**DATA RECORDS:**
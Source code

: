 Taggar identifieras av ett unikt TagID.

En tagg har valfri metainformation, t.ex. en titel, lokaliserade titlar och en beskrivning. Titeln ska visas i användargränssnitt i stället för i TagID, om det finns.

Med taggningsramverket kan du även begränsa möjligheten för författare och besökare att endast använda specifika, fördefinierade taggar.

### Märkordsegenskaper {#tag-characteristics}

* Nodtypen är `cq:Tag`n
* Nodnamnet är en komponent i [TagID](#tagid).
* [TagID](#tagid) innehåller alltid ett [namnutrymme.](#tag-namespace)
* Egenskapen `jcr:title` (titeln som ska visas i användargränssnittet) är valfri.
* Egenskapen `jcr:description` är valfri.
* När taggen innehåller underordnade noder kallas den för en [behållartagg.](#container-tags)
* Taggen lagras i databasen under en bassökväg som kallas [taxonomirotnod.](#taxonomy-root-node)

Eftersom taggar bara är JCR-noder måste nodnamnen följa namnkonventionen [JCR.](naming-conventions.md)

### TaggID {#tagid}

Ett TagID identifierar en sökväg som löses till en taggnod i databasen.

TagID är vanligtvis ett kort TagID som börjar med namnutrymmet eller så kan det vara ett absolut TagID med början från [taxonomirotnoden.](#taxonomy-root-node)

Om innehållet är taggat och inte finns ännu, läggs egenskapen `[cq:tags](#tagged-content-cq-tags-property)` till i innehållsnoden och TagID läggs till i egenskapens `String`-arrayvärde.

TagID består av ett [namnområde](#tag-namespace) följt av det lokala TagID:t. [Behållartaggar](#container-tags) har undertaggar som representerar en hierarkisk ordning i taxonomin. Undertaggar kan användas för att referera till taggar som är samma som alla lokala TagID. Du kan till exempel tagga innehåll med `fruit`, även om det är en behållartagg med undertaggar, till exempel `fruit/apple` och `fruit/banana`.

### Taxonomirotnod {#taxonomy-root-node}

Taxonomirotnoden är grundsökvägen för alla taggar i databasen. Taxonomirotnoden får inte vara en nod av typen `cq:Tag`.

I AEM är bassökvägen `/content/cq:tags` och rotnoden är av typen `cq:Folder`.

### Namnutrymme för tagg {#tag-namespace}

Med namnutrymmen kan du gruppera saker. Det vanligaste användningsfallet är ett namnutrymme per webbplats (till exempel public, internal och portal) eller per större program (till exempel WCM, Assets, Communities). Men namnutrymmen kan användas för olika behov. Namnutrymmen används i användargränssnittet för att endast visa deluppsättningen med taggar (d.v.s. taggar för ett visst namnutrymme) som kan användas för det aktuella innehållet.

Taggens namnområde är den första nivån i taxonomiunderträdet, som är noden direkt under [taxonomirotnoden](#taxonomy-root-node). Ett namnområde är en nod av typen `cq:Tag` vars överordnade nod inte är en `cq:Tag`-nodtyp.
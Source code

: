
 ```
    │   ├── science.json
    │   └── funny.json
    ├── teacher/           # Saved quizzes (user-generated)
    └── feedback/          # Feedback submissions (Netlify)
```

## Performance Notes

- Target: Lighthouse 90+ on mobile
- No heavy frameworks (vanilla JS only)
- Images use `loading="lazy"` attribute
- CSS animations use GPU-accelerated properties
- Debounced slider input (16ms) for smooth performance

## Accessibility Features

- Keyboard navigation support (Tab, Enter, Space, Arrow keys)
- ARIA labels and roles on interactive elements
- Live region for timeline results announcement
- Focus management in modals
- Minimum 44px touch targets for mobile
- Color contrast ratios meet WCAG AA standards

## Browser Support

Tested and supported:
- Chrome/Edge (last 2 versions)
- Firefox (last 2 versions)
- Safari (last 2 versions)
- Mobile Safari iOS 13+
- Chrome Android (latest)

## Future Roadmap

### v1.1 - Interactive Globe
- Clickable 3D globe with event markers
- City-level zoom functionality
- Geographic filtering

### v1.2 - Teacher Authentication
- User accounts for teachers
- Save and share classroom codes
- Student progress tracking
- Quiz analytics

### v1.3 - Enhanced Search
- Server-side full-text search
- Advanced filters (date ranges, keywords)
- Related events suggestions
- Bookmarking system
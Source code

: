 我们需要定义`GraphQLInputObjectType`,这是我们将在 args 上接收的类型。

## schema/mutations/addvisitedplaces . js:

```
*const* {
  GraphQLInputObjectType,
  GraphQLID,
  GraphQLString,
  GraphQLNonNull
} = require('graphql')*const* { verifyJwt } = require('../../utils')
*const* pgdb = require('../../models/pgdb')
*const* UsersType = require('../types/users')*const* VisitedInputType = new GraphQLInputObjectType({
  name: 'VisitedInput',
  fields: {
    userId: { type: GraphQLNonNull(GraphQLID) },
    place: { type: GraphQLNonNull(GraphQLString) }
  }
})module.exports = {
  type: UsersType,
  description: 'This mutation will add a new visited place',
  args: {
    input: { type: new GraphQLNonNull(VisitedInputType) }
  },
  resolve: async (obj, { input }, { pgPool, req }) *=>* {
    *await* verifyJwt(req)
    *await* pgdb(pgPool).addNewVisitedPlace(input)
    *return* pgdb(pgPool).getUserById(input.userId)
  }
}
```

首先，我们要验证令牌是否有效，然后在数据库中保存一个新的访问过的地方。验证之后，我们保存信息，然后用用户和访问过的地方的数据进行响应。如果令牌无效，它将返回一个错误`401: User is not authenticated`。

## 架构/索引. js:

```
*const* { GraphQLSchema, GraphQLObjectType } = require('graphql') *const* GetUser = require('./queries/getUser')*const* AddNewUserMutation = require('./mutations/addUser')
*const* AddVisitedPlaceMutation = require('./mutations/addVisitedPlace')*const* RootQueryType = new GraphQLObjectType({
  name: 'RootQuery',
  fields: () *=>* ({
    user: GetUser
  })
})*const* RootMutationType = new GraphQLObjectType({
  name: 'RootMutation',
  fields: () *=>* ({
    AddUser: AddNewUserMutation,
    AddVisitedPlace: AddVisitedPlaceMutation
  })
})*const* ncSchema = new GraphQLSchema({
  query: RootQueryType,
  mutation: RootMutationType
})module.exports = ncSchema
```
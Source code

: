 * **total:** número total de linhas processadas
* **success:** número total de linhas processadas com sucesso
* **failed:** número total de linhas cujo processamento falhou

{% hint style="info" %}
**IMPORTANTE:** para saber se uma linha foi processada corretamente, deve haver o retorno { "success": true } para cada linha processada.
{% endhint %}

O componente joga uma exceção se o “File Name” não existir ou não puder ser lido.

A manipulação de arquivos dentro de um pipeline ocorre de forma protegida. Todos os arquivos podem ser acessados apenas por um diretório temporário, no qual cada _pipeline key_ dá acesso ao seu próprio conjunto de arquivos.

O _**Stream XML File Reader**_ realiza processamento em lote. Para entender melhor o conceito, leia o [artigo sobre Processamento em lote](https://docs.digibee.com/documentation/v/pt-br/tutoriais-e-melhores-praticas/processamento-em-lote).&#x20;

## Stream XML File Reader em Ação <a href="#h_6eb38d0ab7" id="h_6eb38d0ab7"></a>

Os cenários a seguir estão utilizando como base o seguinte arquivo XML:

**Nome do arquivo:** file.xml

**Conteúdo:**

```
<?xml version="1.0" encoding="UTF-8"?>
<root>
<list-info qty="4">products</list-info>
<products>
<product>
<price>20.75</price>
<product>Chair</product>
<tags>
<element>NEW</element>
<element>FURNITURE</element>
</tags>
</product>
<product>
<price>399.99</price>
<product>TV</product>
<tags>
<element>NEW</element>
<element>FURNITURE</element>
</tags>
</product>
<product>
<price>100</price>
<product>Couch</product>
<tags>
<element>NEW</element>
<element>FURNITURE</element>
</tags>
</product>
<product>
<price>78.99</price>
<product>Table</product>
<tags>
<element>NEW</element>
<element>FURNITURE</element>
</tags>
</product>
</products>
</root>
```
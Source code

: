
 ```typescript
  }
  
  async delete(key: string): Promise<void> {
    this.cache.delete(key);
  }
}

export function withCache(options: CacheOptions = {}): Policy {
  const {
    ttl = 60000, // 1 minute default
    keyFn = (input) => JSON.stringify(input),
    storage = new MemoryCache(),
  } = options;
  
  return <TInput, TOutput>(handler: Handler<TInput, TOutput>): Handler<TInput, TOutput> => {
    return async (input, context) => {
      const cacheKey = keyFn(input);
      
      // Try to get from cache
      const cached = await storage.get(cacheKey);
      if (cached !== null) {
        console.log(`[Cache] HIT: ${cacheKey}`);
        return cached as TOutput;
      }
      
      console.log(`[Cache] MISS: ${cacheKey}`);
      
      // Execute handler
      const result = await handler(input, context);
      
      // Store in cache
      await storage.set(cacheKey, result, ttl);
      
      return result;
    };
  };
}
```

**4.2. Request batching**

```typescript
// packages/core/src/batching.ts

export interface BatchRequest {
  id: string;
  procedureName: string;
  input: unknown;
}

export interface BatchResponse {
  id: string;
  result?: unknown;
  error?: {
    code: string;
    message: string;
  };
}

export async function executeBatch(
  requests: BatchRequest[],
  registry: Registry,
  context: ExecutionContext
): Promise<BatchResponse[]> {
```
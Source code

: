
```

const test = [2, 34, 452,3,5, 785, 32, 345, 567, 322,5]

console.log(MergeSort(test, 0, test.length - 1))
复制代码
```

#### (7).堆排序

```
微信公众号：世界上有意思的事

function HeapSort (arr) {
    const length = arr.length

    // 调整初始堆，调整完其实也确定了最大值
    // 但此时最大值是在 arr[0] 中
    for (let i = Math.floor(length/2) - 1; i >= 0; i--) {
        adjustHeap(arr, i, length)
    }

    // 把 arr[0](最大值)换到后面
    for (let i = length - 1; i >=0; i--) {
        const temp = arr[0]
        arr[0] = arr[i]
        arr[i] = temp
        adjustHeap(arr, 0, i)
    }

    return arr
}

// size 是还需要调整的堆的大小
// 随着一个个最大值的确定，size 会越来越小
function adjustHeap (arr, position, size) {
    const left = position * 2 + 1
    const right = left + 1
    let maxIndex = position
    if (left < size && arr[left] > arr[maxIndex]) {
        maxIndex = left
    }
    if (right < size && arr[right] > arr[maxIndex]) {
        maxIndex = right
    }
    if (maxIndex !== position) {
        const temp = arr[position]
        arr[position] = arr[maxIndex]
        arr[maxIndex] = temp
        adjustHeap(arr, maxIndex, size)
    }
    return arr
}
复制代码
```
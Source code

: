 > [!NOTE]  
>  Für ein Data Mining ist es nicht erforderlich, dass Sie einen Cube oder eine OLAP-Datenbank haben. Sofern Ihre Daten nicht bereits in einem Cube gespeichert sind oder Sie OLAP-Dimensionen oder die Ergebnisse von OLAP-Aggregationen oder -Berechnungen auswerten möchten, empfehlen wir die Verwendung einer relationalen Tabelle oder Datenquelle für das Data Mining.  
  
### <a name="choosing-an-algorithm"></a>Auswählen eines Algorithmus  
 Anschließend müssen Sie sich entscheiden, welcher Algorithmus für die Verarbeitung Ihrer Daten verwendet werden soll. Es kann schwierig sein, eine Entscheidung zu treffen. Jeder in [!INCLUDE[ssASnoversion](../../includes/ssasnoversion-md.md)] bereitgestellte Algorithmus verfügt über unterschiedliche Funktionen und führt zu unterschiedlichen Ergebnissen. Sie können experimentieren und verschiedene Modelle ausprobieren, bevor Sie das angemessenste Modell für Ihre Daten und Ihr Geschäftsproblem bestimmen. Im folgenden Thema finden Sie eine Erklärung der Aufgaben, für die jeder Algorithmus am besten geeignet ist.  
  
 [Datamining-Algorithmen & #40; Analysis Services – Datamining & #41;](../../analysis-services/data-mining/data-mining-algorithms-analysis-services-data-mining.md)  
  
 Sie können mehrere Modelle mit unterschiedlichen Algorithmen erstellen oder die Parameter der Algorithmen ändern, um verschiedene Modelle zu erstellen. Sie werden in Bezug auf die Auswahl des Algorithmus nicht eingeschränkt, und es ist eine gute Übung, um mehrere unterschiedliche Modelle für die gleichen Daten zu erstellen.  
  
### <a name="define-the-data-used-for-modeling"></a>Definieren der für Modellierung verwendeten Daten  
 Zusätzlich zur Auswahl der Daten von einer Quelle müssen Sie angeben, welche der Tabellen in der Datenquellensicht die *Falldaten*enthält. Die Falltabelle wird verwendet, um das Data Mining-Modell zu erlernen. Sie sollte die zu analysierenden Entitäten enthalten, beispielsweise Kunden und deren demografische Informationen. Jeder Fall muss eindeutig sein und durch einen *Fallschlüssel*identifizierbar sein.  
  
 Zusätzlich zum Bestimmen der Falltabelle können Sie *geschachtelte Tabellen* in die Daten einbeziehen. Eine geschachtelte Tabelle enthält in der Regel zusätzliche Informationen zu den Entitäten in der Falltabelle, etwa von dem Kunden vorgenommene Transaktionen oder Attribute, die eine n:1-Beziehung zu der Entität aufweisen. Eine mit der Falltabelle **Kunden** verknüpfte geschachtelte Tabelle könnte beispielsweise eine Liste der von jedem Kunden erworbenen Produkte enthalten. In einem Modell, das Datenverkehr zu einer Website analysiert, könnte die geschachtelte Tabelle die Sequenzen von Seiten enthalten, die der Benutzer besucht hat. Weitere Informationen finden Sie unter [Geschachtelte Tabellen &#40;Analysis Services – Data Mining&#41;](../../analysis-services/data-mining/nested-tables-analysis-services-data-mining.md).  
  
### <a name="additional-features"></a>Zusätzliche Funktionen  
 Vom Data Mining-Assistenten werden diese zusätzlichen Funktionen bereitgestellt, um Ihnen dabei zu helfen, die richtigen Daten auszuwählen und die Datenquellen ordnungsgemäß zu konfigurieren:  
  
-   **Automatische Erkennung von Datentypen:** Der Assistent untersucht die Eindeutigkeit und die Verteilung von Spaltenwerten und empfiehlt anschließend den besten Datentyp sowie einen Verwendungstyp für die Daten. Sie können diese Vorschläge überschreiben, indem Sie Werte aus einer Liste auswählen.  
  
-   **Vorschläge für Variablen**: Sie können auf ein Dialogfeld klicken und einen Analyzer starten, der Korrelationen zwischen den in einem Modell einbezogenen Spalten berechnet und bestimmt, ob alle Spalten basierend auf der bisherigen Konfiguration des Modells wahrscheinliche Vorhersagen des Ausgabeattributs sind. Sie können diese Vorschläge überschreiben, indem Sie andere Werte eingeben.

**ACTION ITEM:** Nothing beyond the line containing "TagID är vanligtvis" is to be output; the lines above, from the first one onward to that line, are to be transcribed exactly.

**EXERCISE RESULT:**
Source code

: Taggar identifieras av ett unikt TagID.

En tagg har valfri metainformation, t.ex. en titel, lokaliserade titlar och en beskrivning. Titeln ska visas i användargränssnitt i stället för i TagID, om det finns.

Med taggningsramverket kan du även begränsa möjligheten för författare och besökare att endast använda specifika, fördefinierade taggar.

### Märkordsegenskaper {#tag-characteristics}

* Nodtypen är `cq:Tag`n
* Nodnamnet är en komponent i [TagID](#tagid).
* [TagID](#tagid) innehåller alltid ett [namnutrymme.](#tag-namespace)
* Egenskapen `jcr:title` (titeln som ska visas i användargränssnittet) är valfri.
* Egenskapen `jcr:description` är valfri.
* När taggen innehåller underordnade noder kallas den för en [behållartagg.](#container-tags)
* Taggen lagras i databasen under en bassökväg som kallas [taxonomirotnod.](#taxonomy-root-node)

Eftersom taggar bara är JCR-noder måste nodnamnen följa namnkonventionen [JCR.](naming-conventions.md)

### TaggID {#tagid}

Ett TagID identifierar en sökväg som löses till en taggnod i databasen.

TagID är vanligtvis ett kort TagID som börjar med namnutrymmet eller så kan det vara ett absolut TagID med början från [taxonomirotnoden.](#taxonomy-root-node)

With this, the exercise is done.